Document images with source code:

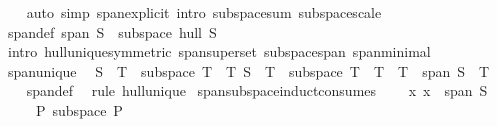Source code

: \begin{isabellebody}
%
\isadelimproof
\ \ %
\endisadelimproof
%
\isatagproof
{}\isamarkupfalse%
\ {\isacharparenleft}{\kern0pt}auto\ simp{\isacharcolon}{\kern0pt}\ span{\isacharunderscore}{\kern0pt}explicit\ intro{\isacharbang}{\kern0pt}{\isacharcolon}{\kern0pt}\ subspace{\isacharunderscore}{\kern0pt}sum\ subspace{\isacharunderscore}{\kern0pt}scale{\isacharparenright}{\kern0pt}%
\endisatagproof
{\isafoldproof}%
%
\isadelimproof
\isanewline
%
\endisadelimproof
\isanewline
{}\isamarkupfalse%
\ span{\isacharunderscore}{\kern0pt}def{\isacharcolon}{\kern0pt}\ {\isachardoublequoteopen}span\ S\ {\isacharequal}{\kern0pt}\ subspace\ hull\ S{\isachardoublequoteclose}\ \isanewline
%
\isadelimproof
\ \ %
\endisadelimproof
%
\isatagproof
{}\isamarkupfalse%
\ {\isacharparenleft}{\kern0pt}intro\ hull{\isacharunderscore}{\kern0pt}unique{\isacharbrackleft}{\kern0pt}symmetric{\isacharbrackright}{\kern0pt}\ span{\isacharunderscore}{\kern0pt}superset\ subspace{\isacharunderscore}{\kern0pt}span\ span{\isacharunderscore}{\kern0pt}minimal{\isacharparenright}{\kern0pt}%
\endisatagproof
{\isafoldproof}%
%
\isadelimproof
\isanewline
%
\endisadelimproof
\isanewline
{}\isamarkupfalse%
\ span{\isacharunderscore}{\kern0pt}unique{\isacharcolon}{\kern0pt}\isanewline
\ \ {\isachardoublequoteopen}S\ {\isasymsubseteq}\ T\ {\isasymLongrightarrow}\ subspace\ T\ {\isasymLongrightarrow}\ {\isacharparenleft}{\kern0pt}{\isasymAnd}T{\isacharprime}{\kern0pt}{\isachardot}{\kern0pt}\ S\ {\isasymsubseteq}\ T{\isacharprime}{\kern0pt}\ {\isasymLongrightarrow}\ subspace\ T{\isacharprime}{\kern0pt}\ {\isasymLongrightarrow}\ T\ {\isasymsubseteq}\ T{\isacharprime}{\kern0pt}{\isacharparenright}{\kern0pt}\ {\isasymLongrightarrow}\ span\ S\ {\isacharequal}{\kern0pt}\ T{\isachardoublequoteclose}\isanewline
%
\isadelimproof
\ \ %
\endisadelimproof
%
\isatagproof
{}\isamarkupfalse%
\ span{\isacharunderscore}{\kern0pt}def\ \isamarkupfalse%
\ {\isacharparenleft}{\kern0pt}rule\ hull{\isacharunderscore}{\kern0pt}unique{\isacharparenright}{\kern0pt}%
\endisatagproof
{\isafoldproof}%
%
\isadelimproof
\isanewline
%
\endisadelimproof
\isanewline
{}\isamarkupfalse%
\ span{\isacharunderscore}{\kern0pt}subspace{\isacharunderscore}{\kern0pt}induct{\isacharbrackleft}{\kern0pt}consumes\ {}{\isacharbrackright}{\kern0pt}{\isacharcolon}{\kern0pt}\isanewline
\ \ \ x{\isacharcolon}{\kern0pt}\ {\isachardoublequoteopen}x\ {\isasymin}\ span\ S{\isachardoublequoteclose}\isanewline
\ \ \ \ \ P{\isacharcolon}{\kern0pt}\ {\isachardoublequoteopen}subspace\ P{\isachardoublequoteclose}\isanewline

\end{isabellebody}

#### [Work request]
Go through the entries and filter for lines holding the word "isacharbrackleft"; copy each match.

#### [Result of the exercise]
\ {\isacharparenleft}{\kern0pt}intro\ hull{\isacharunderscore}{\kern0pt}unique{\isacharbrackleft}{\kern0pt}symmetric{\isacharbrackright}{\kern0pt}\ span{\isacharunderscore}{\kern0pt}superset\ subspace{\isacharunderscore}{\kern0pt}span\ span{\isacharunderscore}{\kern0pt}minimal{\isacharparenright}{\kern0pt}%
\ span{\isacharunderscore}{\kern0pt}subspace{\isacharunderscore}{\kern0pt}induct{\isacharbrackleft}{\kern0pt}consumes\ {}{\isacharbrackright}{\kern0pt}{\isacharcolon}{\kern0pt}\isanewline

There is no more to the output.